**EXERCISE BRIEF**
Please retype every record below exactly, leaving the pictures out.

**INFORMATION SHOWN**
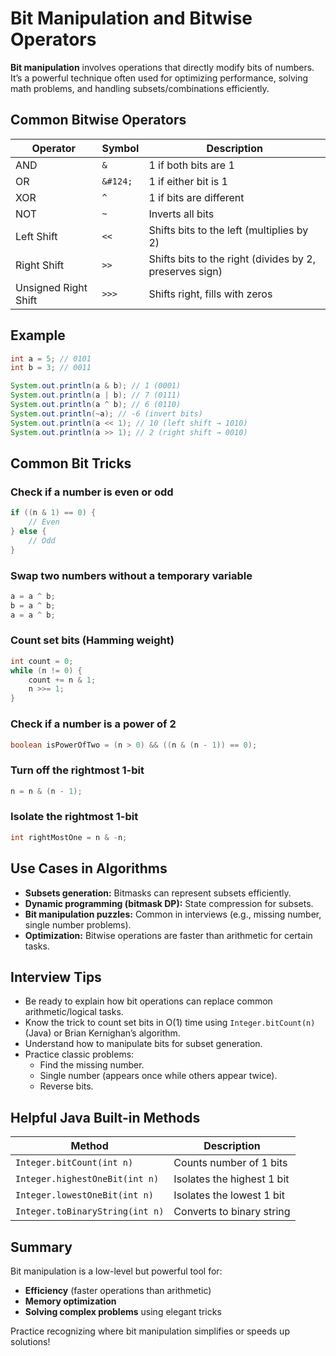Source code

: # Bit Manipulation and Bitwise Operators

**Bit manipulation** involves operations that directly modify bits of numbers.  
It’s a powerful technique often used for optimizing performance, solving math problems, and handling subsets/combinations efficiently.

## Common Bitwise Operators

| Operator             | Symbol   | Description                                             |
| -------------------- | -------- | ------------------------------------------------------- |
| AND                  | `&`      | 1 if both bits are 1                                    |
| OR                   | `&#124;` | 1 if either bit is 1                                    |
| XOR                  | `^`      | 1 if bits are different                                 |
| NOT                  | `~`      | Inverts all bits                                        |
| Left Shift           | `<<`     | Shifts bits to the left (multiplies by 2)               |
| Right Shift          | `>>`     | Shifts bits to the right (divides by 2, preserves sign) |
| Unsigned Right Shift | `>>>`    | Shifts right, fills with zeros                          |

## Example

```java showLineNumbers
int a = 5; // 0101
int b = 3; // 0011

System.out.println(a & b); // 1 (0001)
System.out.println(a | b); // 7 (0111)
System.out.println(a ^ b); // 6 (0110)
System.out.println(~a); // -6 (invert bits)
System.out.println(a << 1); // 10 (left shift → 1010)
System.out.println(a >> 1); // 2 (right shift → 0010)
```

## Common Bit Tricks

### Check if a number is even or odd

```java showLineNumbers
if ((n & 1) == 0) {
    // Even
} else {
    // Odd
}
```

### Swap two numbers without a temporary variable

```java showLineNumbers
a = a ^ b;
b = a ^ b;
a = a ^ b;
```

### Count set bits (Hamming weight)

```java showLineNumbers
int count = 0;
while (n != 0) {
    count += n & 1;
    n >>= 1;
}
```

### Check if a number is a power of 2

```java showLineNumbers
boolean isPowerOfTwo = (n > 0) && ((n & (n - 1)) == 0);
```

### Turn off the rightmost 1-bit

```java showLineNumbers
n = n & (n - 1);
```

### Isolate the rightmost 1-bit

```java showLineNumbers
int rightMostOne = n & -n;
```

## Use Cases in Algorithms

- **Subsets generation:** Bitmasks can represent subsets efficiently.
- **Dynamic programming (bitmask DP):** State compression for subsets.
- **Bit manipulation puzzles:** Common in interviews (e.g., missing number, single number problems).
- **Optimization:** Bitwise operations are faster than arithmetic for certain tasks.

## Interview Tips

- Be ready to explain how bit operations can replace common arithmetic/logical tasks.
- Know the trick to count set bits in O(1) time using `Integer.bitCount(n)` (Java) or Brian Kernighan’s algorithm.
- Understand how to manipulate bits for subset generation.
- Practice classic problems:
  - Find the missing number.
  - Single number (appears once while others appear twice).
  - Reverse bits.

## Helpful Java Built-in Methods

| Method                          | Description                |
| ------------------------------- | -------------------------- |
| `Integer.bitCount(int n)`       | Counts number of 1 bits    |
| `Integer.highestOneBit(int n)`  | Isolates the highest 1 bit |
| `Integer.lowestOneBit(int n)`   | Isolates the lowest 1 bit  |
| `Integer.toBinaryString(int n)` | Converts to binary string  |

## Summary

Bit manipulation is a low-level but powerful tool for:

- **Efficiency** (faster operations than arithmetic)
- **Memory optimization**
- **Solving complex problems** using elegant tricks

Practice recognizing where bit manipulation simplifies or speeds up solutions!
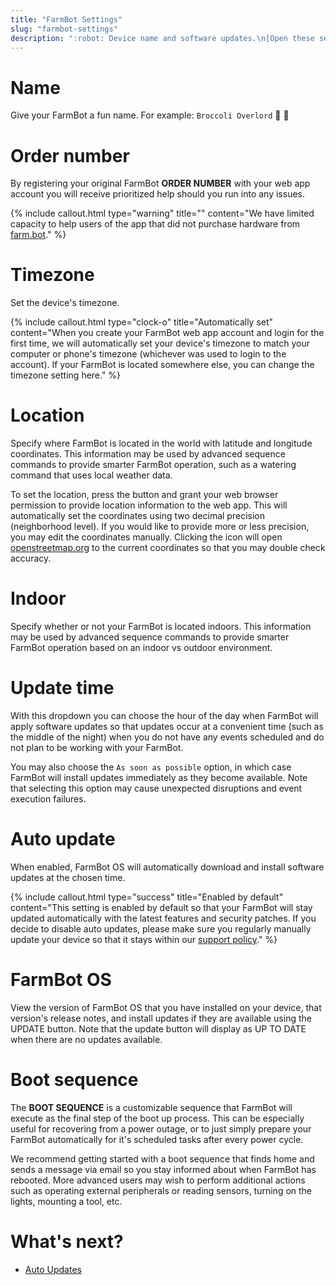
 ```yaml
---
title: "FarmBot Settings"
slug: "farmbot-settings"
description: ":robot: Device name and software updates.\n[Open these settings in the app](https://my.farm.bot/app/designer/settings?highlight=farmbot)"
---
```



# Name

Give your FarmBot a fun name. For example: `Broccoli Overlord` 🥦 🤖

# Order number

By registering your original FarmBot **ORDER NUMBER** with your web app account you will receive prioritized help should you run into any issues.

{%
include callout.html
type="warning"
title=""
content="We have limited capacity to help users of the app that did not purchase hardware from [farm.bot](https://farm.bot)."
%}

# Timezone

Set the device's timezone.

{%
include callout.html
type="clock-o"
title="Automatically set"
content="When you create your FarmBot web app account and login for the first time, we will automatically set your device's timezone to match your computer or phone's timezone (whichever was used to login to the account). If your FarmBot is located somewhere else, you can change the timezone setting here."
%}

# Location

Specify where FarmBot is located in the world with latitude and longitude coordinates. This information may be used by advanced sequence commands to provide smarter FarmBot operation, such as a watering command that uses local weather data.

To set the location, press the <span class="fb-button fb-blue"><i class='fa fa-crosshairs'></i></span> button and grant your web browser permission to provide location information to the web app. This will automatically set the coordinates using two decimal precision (neighborhood level). If you would like to provide more or less precision, you may edit the coordinates manually. Clicking the <i class='fa fa-map'></i> icon will open [openstreetmap.org](https://www.openstreetmap.org) to the current coordinates so that you may double check accuracy.

# Indoor

Specify whether or not your FarmBot is located indoors. This information may be used by advanced sequence commands to provide smarter FarmBot operation based on an indoor vs outdoor environment.

# Update time

With this dropdown you can choose the hour of the day when FarmBot will apply software updates so that updates occur at a convenient time (such as the middle of the night) when you do not have any events scheduled and do not plan to be working with your FarmBot.

You may also choose the `As soon as possible` option, in which case FarmBot will install updates immediately as they become available. Note that selecting this option may cause unexpected disruptions and event execution failures.

# Auto update

When enabled, FarmBot OS will automatically download and install software updates at the chosen time.

{%
include callout.html
type="success"
title="Enabled by default"
content="This setting is enabled by default so that your FarmBot will stay updated automatically with the latest features and security patches. If you decide to disable auto updates, please make sure you regularly manually update your device so that it stays within our [support policy](../../docs/troubleshooting/support-policy.md)."
%}

# FarmBot OS

View the version of FarmBot OS that you have installed on your device, that version's release notes, and install updates if they are available using the <span class="fb-button fb-green">UPDATE</span> button. Note that the update button will display as <span class="fb-button fb-gray">UP TO DATE</span> when there are no updates available.

# Boot sequence

The **BOOT SEQUENCE** is a customizable sequence that FarmBot will execute as the final step of the boot up process. This can be especially useful for recovering from a power outage, or to just simply prepare your FarmBot automatically for it's scheduled tasks after every power cycle.

We recommend getting started with a boot sequence that finds home and sends a message via email so you stay informed about when FarmBot has rebooted. More advanced users may wish to perform additional actions such as operating external peripherals or reading sensors, turning on the lights, mounting a tool, etc.

# What's next?

 * [Auto Updates](../../farmbot-os/intro/auto-updates.md)
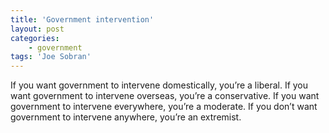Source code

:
 ```yaml
---
title: 'Government intervention'
layout: post
categories:
    - government
tags: 'Joe Sobran'
---
```


If you want government to intervene domestically, you’re a liberal. If you want government to intervene overseas, you’re a conservative. If you want government to intervene everywhere, you’re a moderate. If you don’t want government to intervene anywhere, you’re an extremist.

**TASK RESPONSE**
Source code

: # Bit Manipulation and Bitwise Operators

**Bit manipulation** involves operations that directly modify bits of numbers.  
It’s a powerful technique often used for optimizing performance, solving math problems, and handling subsets/combinations efficiently.

## Common Bitwise Operators

| Operator             | Symbol   | Description                                             |
| -------------------- | -------- | ------------------------------------------------------- |
| AND                  | `&`      | 1 if both bits are 1                                    |
| OR                   | `&#124;` | 1 if either bit is 1                                    |
| XOR                  | `^`      | 1 if bits are different                                 |
| NOT                  | `~`      | Inverts all bits                                        |
| Left Shift           | `<<`     | Shifts bits to the left (multiplies by 2)               |
| Right Shift          | `>>`     | Shifts bits to the right (divides by 2, preserves sign) |
| Unsigned Right Shift | `>>>`    | Shifts right, fills with zeros                          |

## Example

```java showLineNumbers
int a = 5; // 0101
int b = 3; // 0011

System.out.println(a & b); // 1 (0001)
System.out.println(a | b); // 7 (0111)
System.out.println(a ^ b); // 6 (0110)
System.out.println(~a); // -6 (invert bits)
System.out.println(a << 1); // 10 (left shift → 1010)
System.out.println(a >> 1); // 2 (right shift → 0010)
```

## Common Bit Tricks

### Check if a number is even or odd

```java showLineNumbers
if ((n & 1) == 0) {
    // Even
} else {
    // Odd
}
```

### Swap two numbers without a temporary variable

```java showLineNumbers
a = a ^ b;
b = a ^ b;
a = a ^ b;
```

### Count set bits (Hamming weight)

```java showLineNumbers
int count = 0;
while (n != 0) {
    count += n & 1;
    n >>= 1;
}
```

### Check if a number is a power of 2

```java showLineNumbers
boolean isPowerOfTwo = (n > 0) && ((n & (n - 1)) == 0);
```

### Turn off the rightmost 1-bit

```java showLineNumbers
n = n & (n - 1);
```

### Isolate the rightmost 1-bit

```java showLineNumbers
int rightMostOne = n & -n;
```

## Use Cases in Algorithms

- **Subsets generation:** Bitmasks can represent subsets efficiently.
- **Dynamic programming (bitmask DP):** State compression for subsets.
- **Bit manipulation puzzles:** Common in interviews (e.g., missing number, single number problems).
- **Optimization:** Bitwise operations are faster than arithmetic for certain tasks.

## Interview Tips

- Be ready to explain how bit operations can replace common arithmetic/logical tasks.
- Know the trick to count set bits in O(1) time using `Integer.bitCount(n)` (Java) or Brian Kernighan’s algorithm.
- Understand how to manipulate bits for subset generation.
- Practice classic problems:
  - Find the missing number.
  - Single number (appears once while others appear twice).
  - Reverse bits.

## Helpful Java Built-in Methods

| Method                          | Description                |
| ------------------------------- | -------------------------- |
| `Integer.bitCount(int n)`       | Counts number of 1 bits    |
| `Integer.highestOneBit(int n)`  | Isolates the highest 1 bit |
| `Integer.lowestOneBit(int n)`   | Isolates the lowest 1 bit  |
| `Integer.toBinaryString(int n)` | Converts to binary string  |

## Summary

Bit manipulation is a low-level but powerful tool for:

- **Efficiency** (faster operations than arithmetic)
- **Memory optimization**
- **Solving complex problems** using elegant tricks

Practice recognizing where bit manipulation simplifies or speeds up solutions!
 ```yaml
---
title: "FarmBot Settings"
slug: "farmbot-settings"
description: ":robot: Device name and software updates.\n[Open these settings in the app](https://my.farm.bot/app/designer/settings?highlight=farmbot)"
---
```



# Name

Give your FarmBot a fun name. For example: `Broccoli Overlord` 🥦 🤖

# Order number

By registering your original FarmBot **ORDER NUMBER** with your web app account you will receive prioritized help should you run into any issues.

{%
include callout.html
type="warning"
title=""
content="We have limited capacity to help users of the app that did not purchase hardware from [farm.bot](https://farm.bot)."
%}

# Timezone

Set the device's timezone.

{%
include callout.html
type="clock-o"
title="Automatically set"
content="When you create your FarmBot web app account and login for the first time, we will automatically set your device's timezone to match your computer or phone's timezone (whichever was used to login to the account). If your FarmBot is located somewhere else, you can change the timezone setting here."
%}

# Location

Specify where FarmBot is located in the world with latitude and longitude coordinates. This information may be used by advanced sequence commands to provide smarter FarmBot operation, such as a watering command that uses local weather data.

To set the location, press the <span class="fb-button fb-blue"><i class='fa fa-crosshairs'></i></span> button and grant your web browser permission to provide location information to the web app. This will automatically set the coordinates using two decimal precision (neighborhood level). If you would like to provide more or less precision, you may edit the coordinates manually. Clicking the <i class='fa fa-map'></i> icon will open [openstreetmap.org](https://www.openstreetmap.org) to the current coordinates so that you may double check accuracy.

# Indoor

Specify whether or not your FarmBot is located indoors. This information may be used by advanced sequence commands to provide smarter FarmBot operation based on an indoor vs outdoor environment.

# Update time

With this dropdown you can choose the hour of the day when FarmBot will apply software updates so that updates occur at a convenient time (such as the middle of the night) when you do not have any events scheduled and do not plan to be working with your FarmBot.

You may also choose the `As soon as possible` option, in which case FarmBot will install updates immediately as they become available. Note that selecting this option may cause unexpected disruptions and event execution failures.

# Auto update

When enabled, FarmBot OS will automatically download and install software updates at the chosen time.

{%
include callout.html
type="success"
title="Enabled by default"
content="This setting is enabled by default so that your FarmBot will stay updated automatically with the latest features and security patches. If you decide to disable auto updates, please make sure you regularly manually update your device so that it stays within our [support policy](../../docs/troubleshooting/support-policy.md)."
%}

# FarmBot OS

View the version of FarmBot OS that you have installed on your device, that version's release notes, and install updates if they are available using the <span class="fb-button fb-green">UPDATE</span> button. Note that the update button will display as <span class="fb-button fb-gray">UP TO DATE</span> when there are no updates available.

# Boot sequence

The **BOOT SEQUENCE** is a customizable sequence that FarmBot will execute as the final step of the boot up process. This can be especially useful for recovering from a power outage, or to just simply prepare your FarmBot automatically for it's scheduled tasks after every power cycle.

We recommend getting started with a boot sequence that finds home and sends a message via email so you stay informed about when FarmBot has rebooted. More advanced users may wish to perform additional actions such as operating external peripherals or reading sensors, turning on the lights, mounting a tool, etc.

# What's next?

 * [Auto Updates](../../farmbot-os/intro/auto-updates.md)
Source code

:
 ```yaml
---
title: 'Government intervention'
layout: post
categories:
    - government
tags: 'Joe Sobran'
---
```


If you want government to intervene domestically, you’re a liberal. If you want government to intervene overseas, you’re a conservative. If you want government to intervene everywhere, you’re a moderate. If you don’t want government to intervene anywhere, you’re an extremist.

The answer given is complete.